* **Description of the task**
When you repeat the records, keep every word exact and drop each picture.

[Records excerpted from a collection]
▼
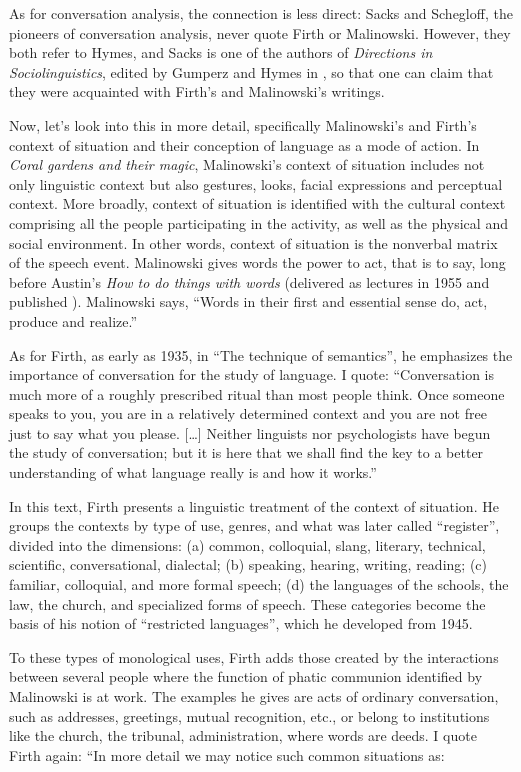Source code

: \documentclass[output=paper]{langscibook}
\begin{document}
As for conversation analysis, the connection is less direct: Sacks and Schegloff, the pioneers of conversation analysis, never quote Firth or Malinowski. However, they both refer to Hymes, and Sacks is one of the authors of \textit{Directions in Sociolinguistics}, edited by Gumperz and Hymes in \citeyear{gumperz1972a}, so that one can claim that they were acquainted with Firth’s and Malinowski’s writings. 

Now, let’s look into this in more detail, specifically Malinowski’s and Firth’s context of situation and their conception of language as a mode of action. In \textit{Coral gardens and their magic}, Malinowski’s context of situation includes not only linguistic context but also gestures, looks, facial expressions and perceptual context. More broadly, context of situation is identified with the cultural context comprising all the people participating in the activity, as well as the physical and social environment. In other words, context of situation is the nonverbal matrix of the speech event. Malinowski gives words the power to act, that is to say, long before Austin’s \textit{How to do things with words} (delivered as lectures in 1955 and published \citeyear{austin1962a}). Malinowski says, “Words in their first and essential sense do, act, produce and realize.”

As for Firth, as early as 1935, in “The technique of semantics”, he emphasizes the importance of conversation for the study of language. I quote: “Conversation is much more of a roughly prescribed ritual than most people think. Once someone speaks to you, you are in a relatively determined context and you are not free just to say what you please. […] Neither linguists nor psychologists have begun the study of conversation; but it is here that we shall find the key to a better understanding of what language really is and how it works.” 

In this text, Firth presents a linguistic treatment of the context of situation. He groups the contexts by type of use, genres, and what was later called “register”, divided into the dimensions: (a) common, colloquial, slang, literary, technical, scientific, conversational, dialectal; (b) speaking, hearing, writing, reading; (c) familiar, colloquial, and more formal speech; (d) the languages of the schools, the law, the church, and specialized forms of speech. These categories become the basis of his notion of ``restricted languages'', which he developed from 1945. 

To these types of monological uses, Firth adds those created by the interactions between several people where the function of phatic communion identified by Malinowski is at work. The examples he gives are acts of ordinary conversation, such as addresses, greetings, mutual recognition, etc., or belong to institutions like the church, the tribunal, administration, where words are deeds. I quote Firth again: “In more detail we may notice such common situations as:
\end{document}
▲
* **Exercise result**
Source code

: \documentclass[output=paper]{langscibook}
\begin{document}
As for conversation analysis, the connection is less direct: Sacks and Schegloff, the pioneers of conversation analysis, never quote Firth or Malinowski. However, they both refer to Hymes, and Sacks is one of the authors of \textit{Directions in Sociolinguistics}, edited by Gumperz and Hymes in \citeyear{gumperz1972a}, so that one can claim that they were acquainted with Firth’s and Malinowski’s writings. 

Now, let’s look into this in more detail, specifically Malinowski’s and Firth’s context of situation and their conception of language as a mode of action. In \textit{Coral gardens and their magic}, Malinowski’s context of situation includes not only linguistic context but also gestures, looks, facial expressions and perceptual context. More broadly, context of situation is identified with the cultural context comprising all the people participating in the activity, as well as the physical and social environment. In other words, context of situation is the nonverbal matrix of the speech event. Malinowski gives words the power to act, that is to say, long before Austin’s \textit{How to do things with words} (delivered as lectures in 1955 and published \citeyear{austin1962a}). Malinowski says, “Words in their first and essential sense do, act, produce and realize.”

As for Firth, as early as 1935, in “The technique of semantics”, he emphasizes the importance of conversation for the study of language. I quote: “Conversation is much more of a roughly prescribed ritual than most people think. Once someone speaks to you, you are in a relatively determined context and you are not free just to say what you please. […] Neither linguists nor psychologists have begun the study of conversation; but it is here that we shall find the key to a better understanding of what language really is and how it works.” 

In this text, Firth presents a linguistic treatment of the context of situation. He groups the contexts by type of use, genres, and what was later called “register”, divided into the dimensions: (a) common, colloquial, slang, literary, technical, scientific, conversational, dialectal; (b) speaking, hearing, writing, reading; (c) familiar, colloquial, and more formal speech; (d) the languages of the schools, the law, the church, and specialized forms of speech. These categories become the basis of his notion of ``restricted languages'', which he developed from 1945. 

To these types of monological uses, Firth adds those created by the interactions between several people where the function of phatic communion identified by Malinowski is at work. The examples he gives are acts of ordinary conversation, such as addresses, greetings, mutual recognition, etc., or belong to institutions like the church, the tribunal, administration, where words are deeds. I quote Firth again: “In more detail we may notice such common situations as:
\end{document}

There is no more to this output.